Page 1

1

On Real Time Coding with Limited Lookahead

Himanshu Asnani∗and Tsachy Weissman†

Abstract

A real time coding system with lookahead consists of a memoryless source, a memoryless channel, an encoder, which encodes

the source symbols sequentially with knowledge of future source symbols upto a fixed finite lookahead, d, with or without feedback

of the past channel output symbols and a decoder, which sequentially constructs the source symbols using the channel output.

The objective is to minimize the expected per-symbol distortion.

For a fixed finite lookahead d ≥ 1 we invoke the theory of controlled markov chains to obtain an average cost optimality

equation (ACOE), the solution of which, denoted by D(d), is the minimum expected per-symbol distortion. With increasing d,

D(d) bridges the gap between causal encoding, d = 0, where symbol by symbol encoding-decoding is optimal and the infinite

lookahead case, d = ∞, where Shannon Theoretic arguments show that separation is optimal.

We extend the analysis to a system with finite state decoders, with or without noise-free feedback. For a Bernoulli source and

binary symmetric channel, under hamming loss, we compute the optimal distortion for various source and channel parameters,

and thus obtain computable bounds on D(d). We also identify regions of source and channel parameters where symbol by symbol

encoding-decoding is suboptimal. Finally, we demonstrate the wide applicability of our approach by applying it in additional coding

scenarios, such as the case where the sequential decoder can take cost constrained actions affecting the quality or availability of

side information about the source.

Index Terms

Actions, Average Cost Optimality Equation (ACOE), Beliefs, Bellman Equation, Constrained Markov Decision Process,

Controlled Markov Chains, Expected Average Distortion, Finite State Decoders, Lagrangian, Lookahead, Optimal Cost, Policy,

Side Information, Value Iteration, Vending Machine.

I. INTRODUCTION

A. Motivation and Related Work

A memoryless source {U1,U2,...} is to be communicated over a memoryless channel with the objective of minimizing

expected average (per-symbol) distortion, with or without the availability of unit-delay noise-free feedback. The communication

is in real time and hence the encoding and decoding is sequential, with a fixed finite lookahead of source symbols available

at the encoder (cf. the setting in Fig. 1). The motivation stems from practical systems such as for video streaming, cache

memory devices in computing systems, real time communication systems etc., where the encoder has a fixed buffer of future

source symbols, and the quality of service demands that encoding and decoding should be in real time. The problem finds its

applications in other sequential decision systems, where resource allocation should be done on the fly due to adverse effects

of latency or delay, such as sensor networks, weather-monitoring systems, flow in societal networks such as transportation

networks, recycling systems, etc.

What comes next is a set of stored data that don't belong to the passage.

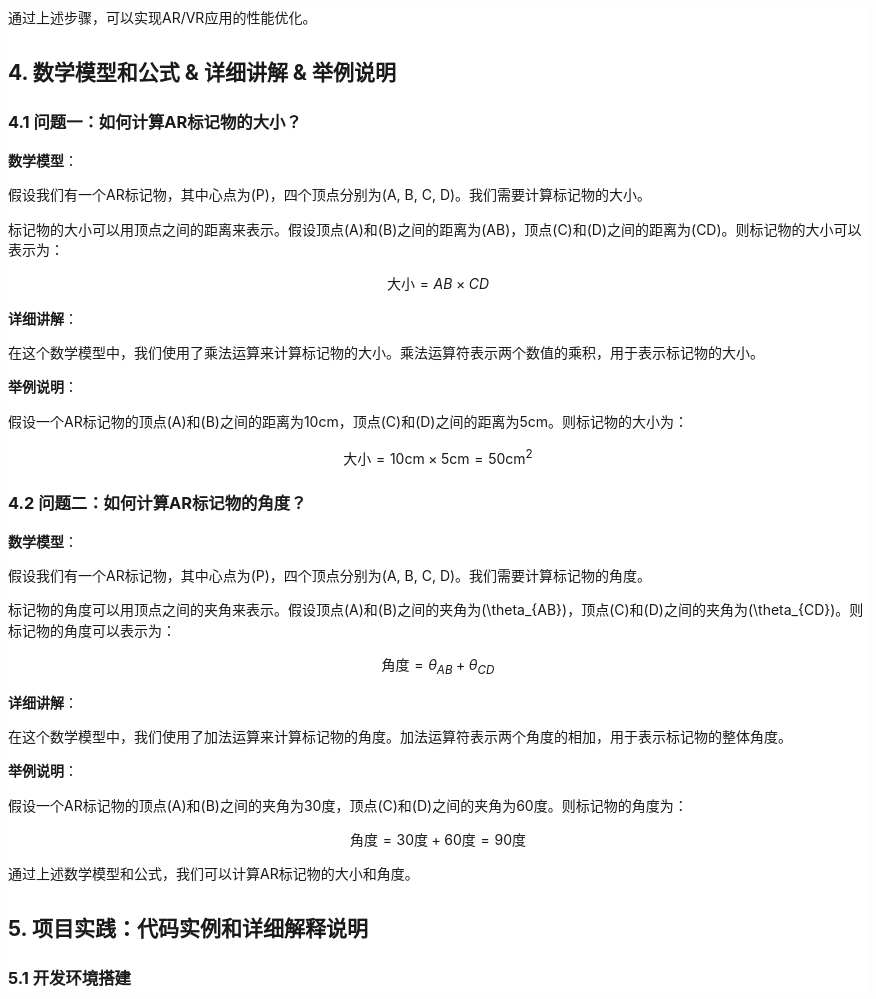 通过上述步骤，可以实现AR/VR应用的性能优化。

## 4. 数学模型和公式 & 详细讲解 & 举例说明

### 4.1 问题一：如何计算AR标记物的大小？

**数学模型**：

假设我们有一个AR标记物，其中心点为\(P\)，四个顶点分别为\(A, B, C, D\)。我们需要计算标记物的大小。

标记物的大小可以用顶点之间的距离来表示。假设顶点\(A\)和\(B\)之间的距离为\(AB\)，顶点\(C\)和\(D\)之间的距离为\(CD\)。则标记物的大小可以表示为：

$$
\text{大小} = AB \times CD
$$

**详细讲解**：

在这个数学模型中，我们使用了乘法运算来计算标记物的大小。乘法运算符表示两个数值的乘积，用于表示标记物的大小。

**举例说明**：

假设一个AR标记物的顶点\(A\)和\(B\)之间的距离为10cm，顶点\(C\)和\(D\)之间的距离为5cm。则标记物的大小为：

$$
\text{大小} = 10\text{cm} \times 5\text{cm} = 50\text{cm}^2
$$

### 4.2 问题二：如何计算AR标记物的角度？

**数学模型**：

假设我们有一个AR标记物，其中心点为\(P\)，四个顶点分别为\(A, B, C, D\)。我们需要计算标记物的角度。

标记物的角度可以用顶点之间的夹角来表示。假设顶点\(A\)和\(B\)之间的夹角为\(\theta_{AB}\)，顶点\(C\)和\(D\)之间的夹角为\(\theta_{CD}\)。则标记物的角度可以表示为：

$$
\text{角度} = \theta_{AB} + \theta_{CD}
$$

**详细讲解**：

在这个数学模型中，我们使用了加法运算来计算标记物的角度。加法运算符表示两个角度的相加，用于表示标记物的整体角度。

**举例说明**：

假设一个AR标记物的顶点\(A\)和\(B\)之间的夹角为30度，顶点\(C\)和\(D\)之间的夹角为60度。则标记物的角度为：

$$
\text{角度} = 30\text{度} + 60\text{度} = 90\text{度}
$$

通过上述数学模型和公式，我们可以计算AR标记物的大小和角度。

## 5. 项目实践：代码实例和详细解释说明

### 5.1 开发环境搭建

A natural criterion of performance is to minimize the expected average distortion. What is

the best we can do here ? Note that such a framework with real time constraints is not covered by Shannon Theory. In classical

Information Theory, encoding of long “typical” sequences in blocks as well as block decoding introduces large delays and

thus such achievable schemes violate the very premise of bounded or no delay constraint. To answer the question, we invoke

markov decision theory and cast our problem and other such variants as discrete time controlled markov chains with average

cost criterion.

The problem is well motivated by practical problems of delay constrained source-channel coding and has been of much

interest in the literature. There have also been many different ways to model the notion of sequential encoding and decoding.

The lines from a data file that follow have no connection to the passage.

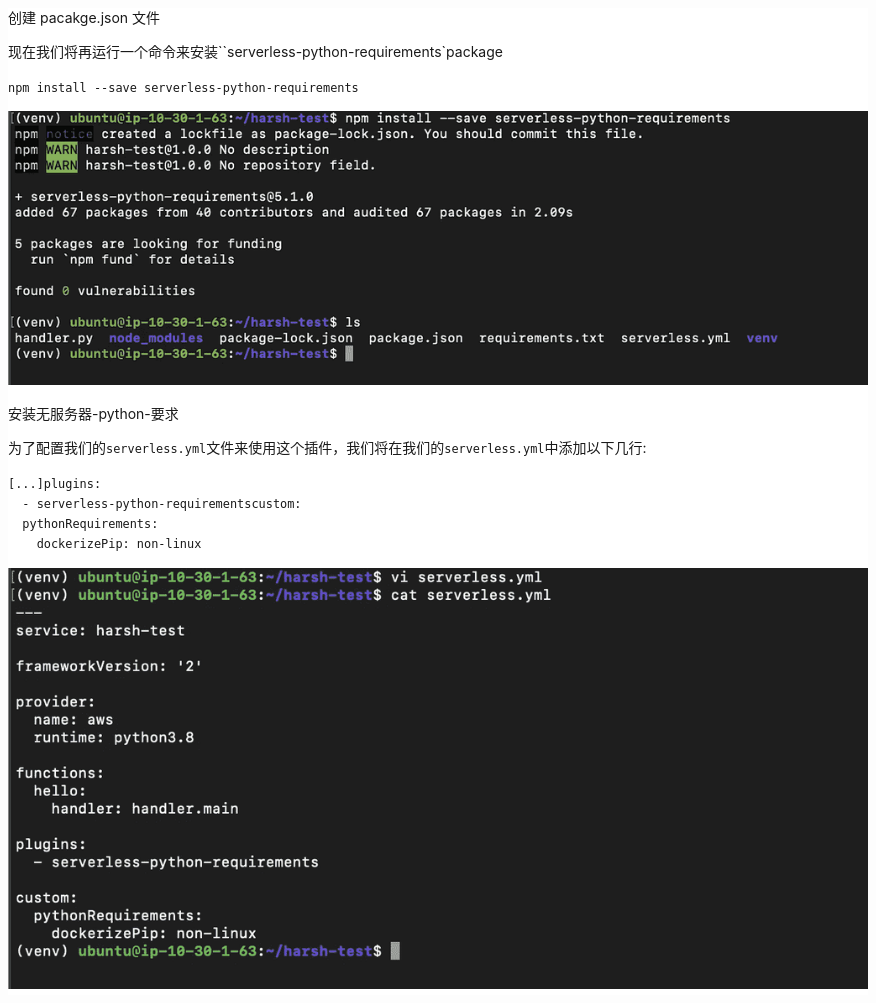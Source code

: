 创建 pacakge.json 文件

现在我们将再运行一个命令来安装``serverless-python-requirements`package

```
npm install --save serverless-python-requirements
```

![](img/240aaae26c5f750e3c62e68c3bac0a56.png)

安装无服务器-python-要求

为了配置我们的`serverless.yml`文件来使用这个插件，我们将在我们的`serverless.yml`中添加以下几行:

```
[...]plugins:
  - serverless-python-requirementscustom:
  pythonRequirements:
    dockerizePip: non-linux
```

![](img/264089b867932455e4c5167ed268005c.png)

In the source coding context, causal source codes were studied in [1], [2], [3], which demand the reconstruction to depend

causally on the source symbols. But this is a much weaker constraint and causal source codes can operate on large delays as

was pointed out in [1] itself. Causal source codes with side information were studied in [4].

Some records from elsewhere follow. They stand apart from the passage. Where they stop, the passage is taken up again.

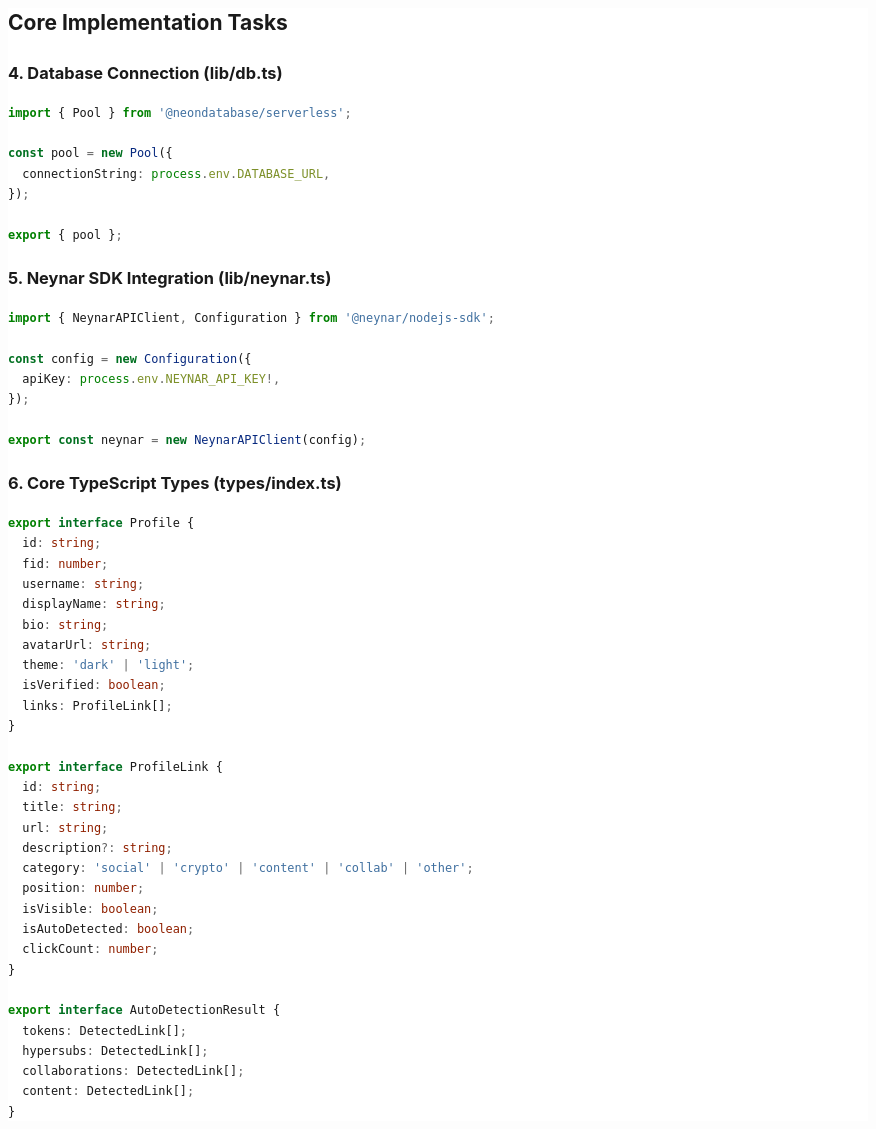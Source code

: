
 ```sql
```

## Core Implementation Tasks

### 4. Database Connection (lib/db.ts)
```typescript
import { Pool } from '@neondatabase/serverless';

const pool = new Pool({
  connectionString: process.env.DATABASE_URL,
});

export { pool };
```

### 5. Neynar SDK Integration (lib/neynar.ts)
```typescript
import { NeynarAPIClient, Configuration } from '@neynar/nodejs-sdk';

const config = new Configuration({
  apiKey: process.env.NEYNAR_API_KEY!,
});

export const neynar = new NeynarAPIClient(config);
```

### 6. Core TypeScript Types (types/index.ts)
```typescript
export interface Profile {
  id: string;
  fid: number;
  username: string;
  displayName: string;
  bio: string;
  avatarUrl: string;
  theme: 'dark' | 'light';
  isVerified: boolean;
  links: ProfileLink[];
}

export interface ProfileLink {
  id: string;
  title: string;
  url: string;
  description?: string;
  category: 'social' | 'crypto' | 'content' | 'collab' | 'other';
  position: number;
  isVisible: boolean;
  isAutoDetected: boolean;
  clickCount: number;
}

export interface AutoDetectionResult {
  tokens: DetectedLink[];
  hypersubs: DetectedLink[];
  collaborations: DetectedLink[];
  content: DetectedLink[];
}
```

Note that we can transform our setting of limited encoder lookahead of d, to that of a zero lookahead of a markov source,

Vi= Ui+d

i

. This transformation puts the problem in the class of sequential encoding decoding problems with markov sources.

When the communication horizon is fixed, the structure of optimal encoding and decoding policies with Markov sources

have been studied in [5], [6], [7], [8], [9], [10]. In [11], authors propose a systematic methodology for such a non-classical

information structure to search for an optimal strategy.

The problem of real time coding and decoding in semi stochastic setting, i.e., for the individual sequences was studied in

[12] and [13], while finite state digital systems were the subject of study in [14].

The connection between dynamic programming and information theory has been well exploited. The problem of computing

the capacity of channels with feedback was formulated as a Markov Decision Process in [15], [16]. The long standing problem

∗Stanford University, Email: asnani@stanford.edu.

†Stanford University, Email: tsachy@stanford.edu.

arXiv:1105.5755v1 [cs.IT] 29 May 2011

Page 2

2

of capacity of trapdoor channel (cf. [17], [18]) with feedback was evaluated using average cost optimality equations in [19].

Zero error capacity for certain channel coding problems was computed using dynamic programming in [20].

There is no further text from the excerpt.